MuSACo: Multimodal Subject-Specific Selection and Adaptation for Expression Recognition with Co-Training
Muhammad Osama Zeeshan, Natacha Gillet, Alessandro Lameiras Koerich, Marco Pedersoli, Francois Bremond, Eric Granger
TL;DR
MuSACo introduces a multimodal, subject-specific MSDA framework for ER that uses co-training to selectively leverage source subjects and generate target pseudo-labels. By combining class-aware and class-agnostic alignment losses and fusing modality-specific features, MuSACo achieves robust, personalized adaptation across challenging datasets. The approach is shown to outperform unimodal MSDA and multimodal UDA baselines on BioVid, StressID, and BAH, with strong ablations validating the contribution of source selection, disentanglement, and confidence-aware learning. Its backbone-agnostic design and demonstrated health-related applicability underscore its practical impact for personalized affective computing and digital health.
Abstract
Personalized expression recognition (ER) involves adapting a machine learning model to subject-specific data for improved recognition of expressions with considerable interpersonal variability.

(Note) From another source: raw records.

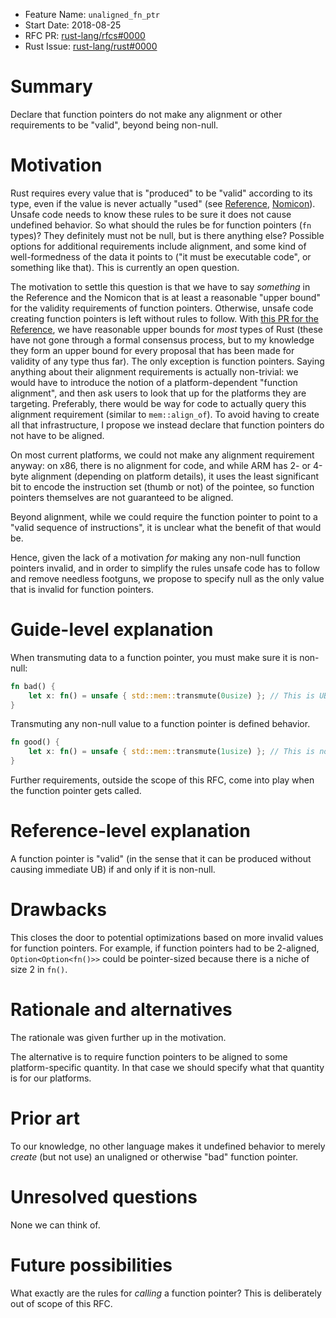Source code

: - Feature Name: `unaligned_fn_ptr`
- Start Date: 2018-08-25
- RFC PR: [rust-lang/rfcs#0000](https://github.com/rust-lang/rfcs/pull/0000)
- Rust Issue: [rust-lang/rust#0000](https://github.com/rust-lang/rust/issues/0000)

# Summary
[summary]: #summary

Declare that function pointers do not make any alignment or other requirements to be "valid", beyond being non-null.

# Motivation
[motivation]: #motivation

Rust requires every value that is "produced" to be "valid" according to its type, even if the value is never actually "used" (see [Reference][ref-ub], [Nomicon][nom-ub]).
Unsafe code needs to know these rules to be sure it does not cause undefined behavior.
So what should the rules be for function pointers (`fn` types)?
They definitely must not be null, but is there anything else?
Possible options for additional requirements include alignment, and some kind of well-formedness of the data it points to ("it must be executable code", or something like that).
This is currently an open question.

The motivation to settle this question is that we have to say *something* in the Reference and the Nomicon that is at least a reasonable "upper bound" for the validity requirements of function pointers.
Otherwise, unsafe code creating function pointers is left without rules to follow.
With [this PR for the Reference](https://github.com/rust-lang-nursery/reference/pull/659), we have reasonable upper bounds for *most* types of Rust (these have not gone through a formal consensus process, but to my knowledge they form an upper bound for every proposal that has been made for validity of any type thus far).
The only exception is function pointers.
Saying anything about their alignment requirements is actually non-trivial: we would have to introduce the notion of a platform-dependent "function alignment", and then ask users to look that up for the platforms they are targeting.
Preferably, there would be way for code to actually query this alignment requirement (similar to `mem::align_of`).
To avoid having to create all that infrastructure, I propose we instead declare that function pointers do not have to be aligned.

On most current platforms, we could not make any alignment requirement anyway: on x86, there is no alignment for code, and while ARM has 2- or 4-byte alignment (depending on platform details), it uses the least significant bit to encode the instruction set (thumb or not) of the pointee, so function pointers themselves are not guaranteed to be aligned.

Beyond alignment, while we could require the function pointer to point to a "valid sequence of instructions", it is unclear what the benefit of that would be.

Hence, given the lack of a motivation *for* making any non-null function pointers invalid, and in order to simplify the rules unsafe code has to follow and remove needless footguns, we propose to specify null as the only value that is invalid for function pointers.

[ref-ub]: https://doc.rust-lang.org/nightly/reference/behavior-considered-undefined.html
[nom-ub]: https://doc.rust-lang.org/nightly/nomicon/what-unsafe-does.html

# Guide-level explanation
[guide-level-explanation]: #guide-level-explanation

When transmuting data to a function pointer, you must make sure it is non-null:

```rust
fn bad() {
    let x: fn() = unsafe { std::mem::transmute(0usize) }; // This is UB!
}
```

Transmuting any non-null value to a function pointer is defined behavior.

```rust
fn good() {
    let x: fn() = unsafe { std::mem::transmute(1usize) }; // This is not UB.
}
```

Further requirements, outside the scope of this RFC, come into play when the function pointer gets called.

# Reference-level explanation
[reference-level-explanation]: #reference-level-explanation

A function pointer is "valid" (in the sense that it can be produced without causing immediate UB) if and only if it is non-null.

# Drawbacks
[drawbacks]: #drawbacks

This closes the door to potential optimizations based on more invalid values for function pointers.
For example, if function pointers had to be 2-aligned, `Option<Option<fn()>>` could be pointer-sized because there is a niche of size 2 in `fn()`.

# Rationale and alternatives
[rationale-and-alternatives]: #rationale-and-alternatives

The rationale was given further up in the motivation.

The alternative is to require function pointers to be aligned to some platform-specific quantity.
In that case we should specify what that quantity is for our platforms.

# Prior art
[prior-art]: #prior-art

To our knowledge, no other language makes it undefined behavior to merely *create* (but not use) an unaligned or otherwise "bad" function pointer.

# Unresolved questions
[unresolved-questions]: #unresolved-questions

None we can think of.

# Future possibilities
[future-possibilities]: #future-possibilities

What exactly are the rules for *calling* a function pointer?
This is deliberately out of scope of this RFC.
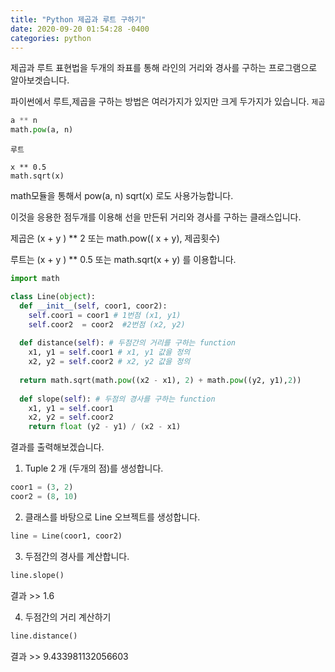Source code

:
 ```yaml
---
title: "Python 제곱과 루트 구하기"
date: 2020-09-20 01:54:28 -0400
categories: python
---
```

제곱과 루트 표현법을 두개의 좌표를 통해 라인의 거리와 경사를 구하는 프로그램으로 알아보겟습니다.

파이썬에서 루트,제곱을 구하는 방법은 여러가지가 있지만 크게 두가지가 있습니다.
`제곱`
```python
a ** n
math.pow(a, n)
```
`루트`
```
x ** 0.5
math.sqrt(x)
```

math모듈을 통해서 pow(a, n) sqrt(x) 로도 사용가능합니다.

이것을 응용한 점두개를 이용해 선을 만든뒤 거리와 경사를 구하는 클래스입니다.

제곱은 (x + y ) ** 2 또는 math.pow(( x + y), 제곱횟수)

루트는 (x + y ) ** 0.5 또는 math.sqrt(x + y) 를 이용합니다.

```python
import math

class Line(object):
  def __init__(self, coor1, coor2):
    self.coor1 = coor1 # 1번점 (x1, y1)
    self.coor2  = coor2  #2번점 (x2, y2)
  
  def distance(self): # 두점간의 거리를 구하는 function
    x1, y1 = self.coor1 # x1, y1 값을 정의
    x2, y2 = self.coor2 # x2, y2 값을 정의
  
  return math.sqrt(math.pow((x2 - x1), 2) + math.pow((y2, y1),2))
  
  def slope(self): # 두점의 경사를 구하는 function
    x1, y1 = self.coor1
    x2, y2 = self.coor2
    return float (y2 - y1) / (x2 - x1)
```

결과를 출력해보겠습니다.

1. Tuple 2 개 (두개의 점)를 생성합니다.
```python
coor1 = (3, 2)
coor2 = (8, 10)
```

2. 클래스를 바탕으로 Line 오브젝트를 생성합니다.
```python
line = Line(coor1, coor2)
```

3. 두점간의 경사를 계산합니다.
```python
line.slope()
```

결과 >> 1.6

4. 두점간의 거리 계산하기
```python
line.distance()
```

결과 >> 9.433981132056603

Subject-specific ER can benefit significantly from multi-source domain adaptation (MSDA) methods, where each domain corresponds to a specific subject to improve model accuracy and robustness. Despite promising results, state-of-the-art MSDA approaches often overlook multimodal information or blend sources into a single domain, limiting subject diversity and failing to explicitly capture unique subject-specific characteristics. To address these limitations, we introduce MuSACo, a multimodal subject-specific selection and adaptation method for ER based on co-training. It leverages complementary information across multiple modalities and multiple source domains for subject-specific adaptation. This makes MuSACo particularly relevant for affective computing applications in digital health, such as patient-specific assessment for stress or pain, where subject-level nuances are crucial. MuSACo selects source subjects relevant to the target and generates pseudo-labels using the dominant modality for class-aware learning, in conjunction with a class-agnostic loss to learn from less confident target samples. Finally, source features from each modality are aligned, while only confident target features are combined. Experimental results on challenging multimodal ER datasets: BioVid, StressID, and BAH show that MuSACo outperforms UDA (blending) and state-of-the-art MSDA methods.